Items from a data source

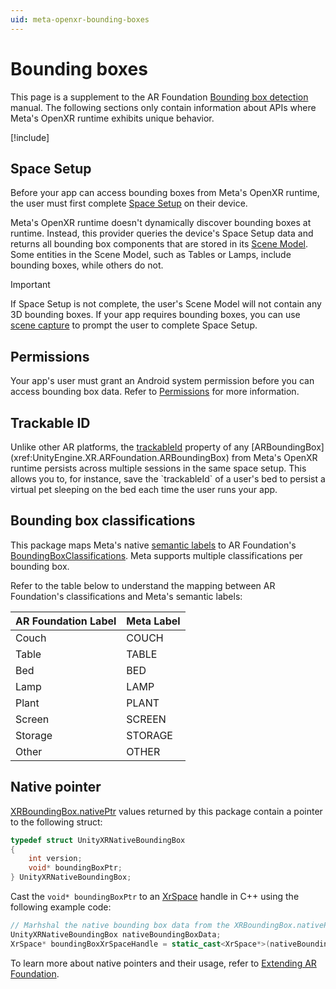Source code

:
 ```yaml
---
uid: meta-openxr-bounding-boxes
---
```

# Bounding boxes

This page is a supplement to the AR Foundation [Bounding box detection](xref:arfoundation-bounding-box-detection) manual. The following sections only contain information about APIs where Meta's OpenXR runtime exhibits unique behavior.

[!include[](../snippets/arf-docs-tip.md)]

## Space Setup

Before your app can access bounding boxes from Meta's OpenXR runtime, the user must first complete [Space Setup](xref:meta-openxr-device-setup#space-setup) on their device.

Meta's OpenXR runtime doesn't dynamically discover bounding boxes at runtime. Instead, this provider queries the device's Space Setup data and returns all bounding box components that are stored in its [Scene Model](https://developer.oculus.com/documentation/native/android/openxr-scene-overview#scene-model). Some entities in the Scene Model, such as Tables or Lamps, include bounding boxes, while others do not.

> [!Important]
> If Space Setup is not complete, the user's Scene Model will not contain any 3D bounding boxes. If your app requires bounding boxes, you can use [scene capture](xref:meta-openxr-session#scene-capture) to prompt the user to complete Space Setup.

## Permissions

Your app's user must grant an Android system permission before you can access bounding box data. Refer to [Permissions](xref:meta-openxr-scene-setup#permissions) for more information.

## Trackable ID

Unlike other AR platforms, the [trackableId](xref:UnityEngine.XR.ARFoundation.ARTrackable`2.trackableId) property of any [ARBoundingBox](xref:UnityEngine.XR.ARFoundation.ARBoundingBox) from Meta's OpenXR runtime persists across multiple sessions in the same space setup. This allows you to, for instance, save the `trackableId` of a user's bed to persist a virtual pet sleeping on the bed each time the user runs your app.

## Bounding box classifications

This package maps Meta's native [semantic labels](https://developer.oculus.com/documentation/native/android/mobile-scene-api-ref#getting-semantic-label-component) to AR Foundation's [BoundingBoxClassifications](xref:UnityEngine.XR.ARFoundation.ARBoundingBox.classifications). Meta supports multiple classifications per bounding box.

Refer to the table below to understand the mapping between AR Foundation's classifications and Meta's semantic labels:

| AR Foundation Label | Meta Label |
| :------------------ | :--------- |
| Couch               | COUCH   |
| Table               | TABLE   |
| Bed                 | BED     |
| Lamp                | LAMP    |
| Plant               | PLANT   |
| Screen              | SCREEN  |
| Storage             | STORAGE |
| Other               | OTHER   |

## Native pointer

[XRBoundingBox.nativePtr](xref:UnityEngine.XR.ARSubsystems.XRBoundingBox.nativePtr) values returned by this package contain a pointer to the following struct:

```c
typedef struct UnityXRNativeBoundingBox
{
    int version;
    void* boundingBoxPtr;
} UnityXRNativeBoundingBox;
```

Cast the `void* boundingBoxPtr` to an [XrSpace](https://registry.khronos.org/OpenXR/specs/1.0/html/xrspec.html#spaces) handle in C++ using the following example code:

```cpp
// Marhshal the native bounding box data from the XRBoundingBox.nativePtr in C#
UnityXRNativeBoundingBox nativeBoundingBoxData;
XrSpace* boundingBoxXrSpaceHandle = static_cast<XrSpace*>(nativeBoundingBoxData.boundingBoxPtr);
```

To learn more about native pointers and their usage, refer to [Extending AR Foundation](https://docs.unity3d.com/Packages/com.unity.xr.arfoundation@6.0/manual/architecture/extensions.html).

## GOAL OF THE EXERCISE
The response should consist of the lines above from the first through the one containing "## Trackable ID", transcribed exactly, with every picture left out.

## SOLUTION BELOW
Source code

:
 ```yaml
---
uid: meta-openxr-bounding-boxes
---
```

# Bounding boxes

This page is a supplement to the AR Foundation [Bounding box detection](xref:arfoundation-bounding-box-detection) manual. The following sections only contain information about APIs where Meta's OpenXR runtime exhibits unique behavior.

[!include[](../snippets/arf-docs-tip.md)]

## Space Setup

Before your app can access bounding boxes from Meta's OpenXR runtime, the user must first complete [Space Setup](xref:meta-openxr-device-setup#space-setup) on their device.

Meta's OpenXR runtime doesn't dynamically discover bounding boxes at runtime. Instead, this provider queries the device's Space Setup data and returns all bounding box components that are stored in its [Scene Model](https://developer.oculus.com/documentation/native/android/openxr-scene-overview#scene-model). Some entities in the Scene Model, such as Tables or Lamps, include bounding boxes, while others do not.

> [!Important]
> If Space Setup is not complete, the user's Scene Model will not contain any 3D bounding boxes. If your app requires bounding boxes, you can use [scene capture](xref:meta-openxr-session#scene-capture) to prompt the user to complete Space Setup.

## Permissions

Your app's user must grant an Android system permission before you can access bounding box data. Refer to [Permissions](xref:meta-openxr-scene-setup#permissions) for more information.

## Trackable ID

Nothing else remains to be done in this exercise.